--- Required action ---
All lines of the data shown below should be output exactly as they stand.

--- Given data ---
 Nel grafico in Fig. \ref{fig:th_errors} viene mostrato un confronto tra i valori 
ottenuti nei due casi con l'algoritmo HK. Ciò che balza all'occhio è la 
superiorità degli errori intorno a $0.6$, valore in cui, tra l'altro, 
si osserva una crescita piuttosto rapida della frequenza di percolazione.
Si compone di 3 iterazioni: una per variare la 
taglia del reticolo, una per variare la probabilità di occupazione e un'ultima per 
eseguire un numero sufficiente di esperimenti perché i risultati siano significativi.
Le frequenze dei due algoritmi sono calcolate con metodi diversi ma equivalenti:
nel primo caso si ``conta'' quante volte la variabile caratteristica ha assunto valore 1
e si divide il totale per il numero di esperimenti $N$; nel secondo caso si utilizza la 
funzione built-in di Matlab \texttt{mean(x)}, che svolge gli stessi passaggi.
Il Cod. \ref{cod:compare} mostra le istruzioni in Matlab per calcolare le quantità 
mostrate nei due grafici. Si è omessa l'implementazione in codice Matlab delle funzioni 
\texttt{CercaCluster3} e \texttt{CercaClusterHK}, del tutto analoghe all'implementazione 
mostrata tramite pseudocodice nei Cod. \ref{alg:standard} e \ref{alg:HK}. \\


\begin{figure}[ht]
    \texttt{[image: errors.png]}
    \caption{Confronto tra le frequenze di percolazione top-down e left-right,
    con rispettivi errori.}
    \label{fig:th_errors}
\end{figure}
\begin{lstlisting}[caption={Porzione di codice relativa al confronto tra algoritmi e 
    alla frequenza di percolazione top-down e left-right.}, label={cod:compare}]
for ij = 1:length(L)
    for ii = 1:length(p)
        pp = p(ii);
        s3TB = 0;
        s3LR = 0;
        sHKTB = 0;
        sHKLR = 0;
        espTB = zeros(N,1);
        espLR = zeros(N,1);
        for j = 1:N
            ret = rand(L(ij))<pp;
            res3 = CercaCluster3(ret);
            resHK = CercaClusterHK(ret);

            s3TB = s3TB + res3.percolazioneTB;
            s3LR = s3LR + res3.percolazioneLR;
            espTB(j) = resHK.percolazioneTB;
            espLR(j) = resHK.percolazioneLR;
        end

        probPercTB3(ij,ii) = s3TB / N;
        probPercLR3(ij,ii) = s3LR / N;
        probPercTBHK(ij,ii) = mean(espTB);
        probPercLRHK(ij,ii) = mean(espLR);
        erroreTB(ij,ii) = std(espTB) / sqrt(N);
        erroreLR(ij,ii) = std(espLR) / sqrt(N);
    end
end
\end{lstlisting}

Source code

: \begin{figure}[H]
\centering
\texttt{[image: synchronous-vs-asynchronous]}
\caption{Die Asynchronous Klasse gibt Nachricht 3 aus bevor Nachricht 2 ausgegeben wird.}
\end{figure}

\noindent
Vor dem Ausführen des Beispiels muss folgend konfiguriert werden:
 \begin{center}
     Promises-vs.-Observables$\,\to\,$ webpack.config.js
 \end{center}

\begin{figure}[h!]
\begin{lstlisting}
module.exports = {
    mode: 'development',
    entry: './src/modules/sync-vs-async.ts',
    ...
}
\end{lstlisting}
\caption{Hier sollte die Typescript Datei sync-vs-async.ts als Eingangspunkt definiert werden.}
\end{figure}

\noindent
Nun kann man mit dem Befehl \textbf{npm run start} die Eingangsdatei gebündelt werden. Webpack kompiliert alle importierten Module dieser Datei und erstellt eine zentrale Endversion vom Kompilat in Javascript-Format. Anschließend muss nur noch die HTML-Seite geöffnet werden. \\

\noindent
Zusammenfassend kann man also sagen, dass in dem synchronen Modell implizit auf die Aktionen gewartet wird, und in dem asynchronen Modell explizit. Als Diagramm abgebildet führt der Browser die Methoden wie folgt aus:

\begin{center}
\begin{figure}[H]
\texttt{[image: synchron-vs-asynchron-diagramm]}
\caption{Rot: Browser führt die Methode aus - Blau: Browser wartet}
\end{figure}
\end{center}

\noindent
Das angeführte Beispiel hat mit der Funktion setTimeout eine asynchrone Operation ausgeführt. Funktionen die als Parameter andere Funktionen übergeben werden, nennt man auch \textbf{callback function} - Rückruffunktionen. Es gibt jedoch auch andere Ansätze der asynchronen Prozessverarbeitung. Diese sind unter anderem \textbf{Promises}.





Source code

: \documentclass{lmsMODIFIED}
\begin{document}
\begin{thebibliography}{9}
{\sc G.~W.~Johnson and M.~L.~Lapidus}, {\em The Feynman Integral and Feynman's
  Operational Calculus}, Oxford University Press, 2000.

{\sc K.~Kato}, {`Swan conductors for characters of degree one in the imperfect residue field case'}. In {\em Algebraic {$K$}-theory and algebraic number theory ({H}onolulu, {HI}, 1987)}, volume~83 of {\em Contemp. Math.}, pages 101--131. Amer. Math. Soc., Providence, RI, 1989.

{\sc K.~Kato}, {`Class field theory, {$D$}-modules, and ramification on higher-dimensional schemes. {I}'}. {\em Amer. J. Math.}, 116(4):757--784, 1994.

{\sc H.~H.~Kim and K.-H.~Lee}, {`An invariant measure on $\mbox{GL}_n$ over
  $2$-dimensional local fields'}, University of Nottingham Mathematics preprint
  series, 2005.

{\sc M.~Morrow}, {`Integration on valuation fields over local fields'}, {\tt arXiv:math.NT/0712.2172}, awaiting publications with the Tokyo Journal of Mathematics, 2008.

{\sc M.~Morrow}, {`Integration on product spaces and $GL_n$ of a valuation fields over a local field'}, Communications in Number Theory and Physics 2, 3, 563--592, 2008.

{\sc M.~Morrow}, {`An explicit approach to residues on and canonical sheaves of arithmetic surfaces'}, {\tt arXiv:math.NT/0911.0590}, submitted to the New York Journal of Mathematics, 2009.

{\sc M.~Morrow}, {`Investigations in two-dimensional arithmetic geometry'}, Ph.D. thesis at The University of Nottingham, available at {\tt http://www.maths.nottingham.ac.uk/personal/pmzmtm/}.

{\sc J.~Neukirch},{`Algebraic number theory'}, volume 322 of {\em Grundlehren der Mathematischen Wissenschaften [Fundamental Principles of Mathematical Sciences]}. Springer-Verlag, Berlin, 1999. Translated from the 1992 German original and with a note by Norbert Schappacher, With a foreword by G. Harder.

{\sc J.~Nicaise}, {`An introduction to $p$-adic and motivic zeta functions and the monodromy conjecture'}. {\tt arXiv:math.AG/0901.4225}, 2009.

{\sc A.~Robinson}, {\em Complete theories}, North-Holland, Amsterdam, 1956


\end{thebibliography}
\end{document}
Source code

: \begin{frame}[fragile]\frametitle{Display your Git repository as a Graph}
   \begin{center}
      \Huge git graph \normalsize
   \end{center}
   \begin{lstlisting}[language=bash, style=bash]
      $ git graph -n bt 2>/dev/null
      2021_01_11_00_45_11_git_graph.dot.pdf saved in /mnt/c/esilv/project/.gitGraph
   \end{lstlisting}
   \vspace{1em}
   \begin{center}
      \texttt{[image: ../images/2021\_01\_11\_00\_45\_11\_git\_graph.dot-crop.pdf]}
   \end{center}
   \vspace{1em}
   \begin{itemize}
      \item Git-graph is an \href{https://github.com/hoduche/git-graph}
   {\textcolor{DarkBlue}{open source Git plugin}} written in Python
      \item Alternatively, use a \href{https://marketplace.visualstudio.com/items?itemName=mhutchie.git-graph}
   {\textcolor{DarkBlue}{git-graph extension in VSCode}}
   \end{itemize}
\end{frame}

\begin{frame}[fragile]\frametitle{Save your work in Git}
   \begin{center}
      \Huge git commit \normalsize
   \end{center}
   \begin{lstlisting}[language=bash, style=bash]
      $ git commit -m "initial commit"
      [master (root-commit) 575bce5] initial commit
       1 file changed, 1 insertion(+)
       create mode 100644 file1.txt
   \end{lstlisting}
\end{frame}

--- Answer to the problem ---
 Nel grafico in Fig. \ref{fig:th_errors} viene mostrato un confronto tra i valori 
ottenuti nei due casi con l'algoritmo HK. Ciò che balza all'occhio è la 
superiorità degli errori intorno a $0.6$, valore in cui, tra l'altro, 
si osserva una crescita piuttosto rapida della frequenza di percolazione.
Si compone di 3 iterazioni: una per variare la 
taglia del reticolo, una per variare la probabilità di occupazione e un'ultima per 
eseguire un numero sufficiente di esperimenti perché i risultati siano significativi.
Le frequenze dei due algoritmi sono calcolate con metodi diversi ma equivalenti:
nel primo caso si ``conta'' quante volte la variabile caratteristica ha assunto valore 1
e si divide il totale per il numero di esperimenti $N$; nel secondo caso si utilizza la 
funzione built-in di Matlab \texttt{mean(x)}, che svolge gli stessi passaggi.
Il Cod. \ref{cod:compare} mostra le istruzioni in Matlab per calcolare le quantità 
mostrate nei due grafici. Si è omessa l'implementazione in codice Matlab delle funzioni 
\texttt{CercaCluster3} e \texttt{CercaClusterHK}, del tutto analoghe all'implementazione 
mostrata tramite pseudocodice nei Cod. \ref{alg:standard} e \ref{alg:HK}. \\


\begin{figure}[ht]
    \texttt{[image: errors.png]}
    \caption{Confronto tra le frequenze di percolazione top-down e left-right,
    con rispettivi errori.}
    \label{fig:th_errors}
\end{figure}
\begin{lstlisting}[caption={Porzione di codice relativa al confronto tra algoritmi e 
    alla frequenza di percolazione top-down e left-right.}, label={cod:compare}]
for ij = 1:length(L)
    for ii = 1:length(p)
        pp = p(ii);
        s3TB = 0;
        s3LR = 0;
        sHKTB = 0;
        sHKLR = 0;
        espTB = zeros(N,1);
        espLR = zeros(N,1);
        for j = 1:N
            ret = rand(L(ij))<pp;
            res3 = CercaCluster3(ret);
            resHK = CercaClusterHK(ret);

            s3TB = s3TB + res3.percolazioneTB;
            s3LR = s3LR + res3.percolazioneLR;
            espTB(j) = resHK.percolazioneTB;
            espLR(j) = resHK.percolazioneLR;
        end

        probPercTB3(ij,ii) = s3TB / N;
        probPercLR3(ij,ii) = s3LR / N;
        probPercTBHK(ij,ii) = mean(espTB);
        probPercLRHK(ij,ii) = mean(espLR);
        erroreTB(ij,ii) = std(espTB) / sqrt(N);
        erroreLR(ij,ii) = std(espLR) / sqrt(N);
    end
end
\end{lstlisting}

Source code

: \begin{figure}[H]
\centering
\texttt{[image: synchronous-vs-asynchronous]}
\caption{Die Asynchronous Klasse gibt Nachricht 3 aus bevor Nachricht 2 ausgegeben wird.}
\end{figure}

\noindent
Vor dem Ausführen des Beispiels muss folgend konfiguriert werden:
 \begin{center}
     Promises-vs.-Observables$\,\to\,$ webpack.config.js
 \end{center}

\begin{figure}[h!]
\begin{lstlisting}
module.exports = {
    mode: 'development',
    entry: './src/modules/sync-vs-async.ts',
    ...
}
\end{lstlisting}
\caption{Hier sollte die Typescript Datei sync-vs-async.ts als Eingangspunkt definiert werden.}
\end{figure}

\noindent
Nun kann man mit dem Befehl \textbf{npm run start} die Eingangsdatei gebündelt werden. Webpack kompiliert alle importierten Module dieser Datei und erstellt eine zentrale Endversion vom Kompilat in Javascript-Format. Anschließend muss nur noch die HTML-Seite geöffnet werden. \\

\noindent
Zusammenfassend kann man also sagen, dass in dem synchronen Modell implizit auf die Aktionen gewartet wird, und in dem asynchronen Modell explizit. Als Diagramm abgebildet führt der Browser die Methoden wie folgt aus:

\begin{center}
\begin{figure}[H]
\texttt{[image: synchron-vs-asynchron-diagramm]}
\caption{Rot: Browser führt die Methode aus - Blau: Browser wartet}
\end{figure}
\end{center}

\noindent
Das angeführte Beispiel hat mit der Funktion setTimeout eine asynchrone Operation ausgeführt. Funktionen die als Parameter andere Funktionen übergeben werden, nennt man auch \textbf{callback function} - Rückruffunktionen. Es gibt jedoch auch andere Ansätze der asynchronen Prozessverarbeitung. Diese sind unter anderem \textbf{Promises}.





Source code

: \documentclass{lmsMODIFIED}
\begin{document}
\begin{thebibliography}{9}
{\sc G.~W.~Johnson and M.~L.~Lapidus}, {\em The Feynman Integral and Feynman's
  Operational Calculus}, Oxford University Press, 2000.

{\sc K.~Kato}, {`Swan conductors for characters of degree one in the imperfect residue field case'}. In {\em Algebraic {$K$}-theory and algebraic number theory ({H}onolulu, {HI}, 1987)}, volume~83 of {\em Contemp. Math.}, pages 101--131. Amer. Math. Soc., Providence, RI, 1989.

{\sc K.~Kato}, {`Class field theory, {$D$}-modules, and ramification on higher-dimensional schemes. {I}'}. {\em Amer. J. Math.}, 116(4):757--784, 1994.

{\sc H.~H.~Kim and K.-H.~Lee}, {`An invariant measure on $\mbox{GL}_n$ over
  $2$-dimensional local fields'}, University of Nottingham Mathematics preprint
  series, 2005.

{\sc M.~Morrow}, {`Integration on valuation fields over local fields'}, {\tt arXiv:math.NT/0712.2172}, awaiting publications with the Tokyo Journal of Mathematics, 2008.

{\sc M.~Morrow}, {`Integration on product spaces and $GL_n$ of a valuation fields over a local field'}, Communications in Number Theory and Physics 2, 3, 563--592, 2008.

{\sc M.~Morrow}, {`An explicit approach to residues on and canonical sheaves of arithmetic surfaces'}, {\tt arXiv:math.NT/0911.0590}, submitted to the New York Journal of Mathematics, 2009.

{\sc M.~Morrow}, {`Investigations in two-dimensional arithmetic geometry'}, Ph.D. thesis at The University of Nottingham, available at {\tt http://www.maths.nottingham.ac.uk/personal/pmzmtm/}.

{\sc J.~Neukirch},{`Algebraic number theory'}, volume 322 of {\em Grundlehren der Mathematischen Wissenschaften [Fundamental Principles of Mathematical Sciences]}. Springer-Verlag, Berlin, 1999. Translated from the 1992 German original and with a note by Norbert Schappacher, With a foreword by G. Harder.

{\sc J.~Nicaise}, {`An introduction to $p$-adic and motivic zeta functions and the monodromy conjecture'}. {\tt arXiv:math.AG/0901.4225}, 2009.

{\sc A.~Robinson}, {\em Complete theories}, North-Holland, Amsterdam, 1956


\end{thebibliography}
\end{document}
Source code

: \begin{frame}[fragile]\frametitle{Display your Git repository as a Graph}
   \begin{center}
      \Huge git graph \normalsize
   \end{center}
   \begin{lstlisting}[language=bash, style=bash]
      $ git graph -n bt 2>/dev/null
      2021_01_11_00_45_11_git_graph.dot.pdf saved in /mnt/c/esilv/project/.gitGraph
   \end{lstlisting}
   \vspace{1em}
   \begin{center}
      \texttt{[image: ../images/2021\_01\_11\_00\_45\_11\_git\_graph.dot-crop.pdf]}
   \end{center}
   \vspace{1em}
   \begin{itemize}
      \item Git-graph is an \href{https://github.com/hoduche/git-graph}
   {\textcolor{DarkBlue}{open source Git plugin}} written in Python
      \item Alternatively, use a \href{https://marketplace.visualstudio.com/items?itemName=mhutchie.git-graph}
   {\textcolor{DarkBlue}{git-graph extension in VSCode}}
   \end{itemize}
\end{frame}

\begin{frame}[fragile]\frametitle{Save your work in Git}
   \begin{center}
      \Huge git commit \normalsize
   \end{center}
   \begin{lstlisting}[language=bash, style=bash]
      $ git commit -m "initial commit"
      [master (root-commit) 575bce5] initial commit
       1 file changed, 1 insertion(+)
       create mode 100644 file1.txt
   \end{lstlisting}
\end{frame}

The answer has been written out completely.